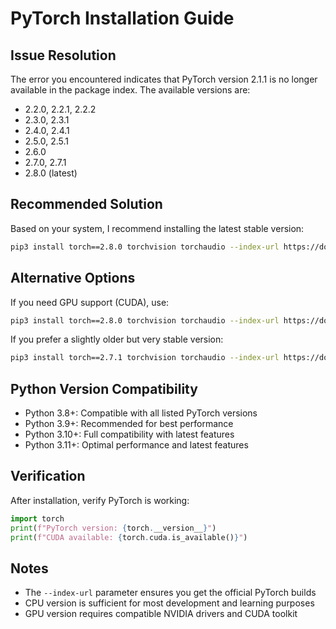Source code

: # PyTorch Installation Guide

## Issue Resolution

The error you encountered indicates that PyTorch version 2.1.1 is no longer available in the package index. The available versions are:
- 2.2.0, 2.2.1, 2.2.2
- 2.3.0, 2.3.1
- 2.4.0, 2.4.1
- 2.5.0, 2.5.1
- 2.6.0
- 2.7.0, 2.7.1
- 2.8.0 (latest)

## Recommended Solution

Based on your system, I recommend installing the latest stable version:

```bash
pip3 install torch==2.8.0 torchvision torchaudio --index-url https://download.pytorch.org/whl/cpu
```

## Alternative Options

If you need GPU support (CUDA), use:
```bash
pip3 install torch==2.8.0 torchvision torchaudio --index-url https://download.pytorch.org/whl/cu121
```

If you prefer a slightly older but very stable version:
```bash
pip3 install torch==2.7.1 torchvision torchaudio --index-url https://download.pytorch.org/whl/cpu
```

## Python Version Compatibility

- Python 3.8+: Compatible with all listed PyTorch versions
- Python 3.9+: Recommended for best performance
- Python 3.10+: Full compatibility with latest features
- Python 3.11+: Optimal performance and latest features

## Verification

After installation, verify PyTorch is working:

```python
import torch
print(f"PyTorch version: {torch.__version__}")
print(f"CUDA available: {torch.cuda.is_available()}")
```

## Notes

- The `--index-url` parameter ensures you get the official PyTorch builds
- CPU version is sufficient for most development and learning purposes
- GPU version requires compatible NVIDIA drivers and CUDA toolkit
────────────────────
What the task asks: What is the number of lines in the entries above that contain the string "torchvision"? Reply with the number and nothing more.

Result of this task: 3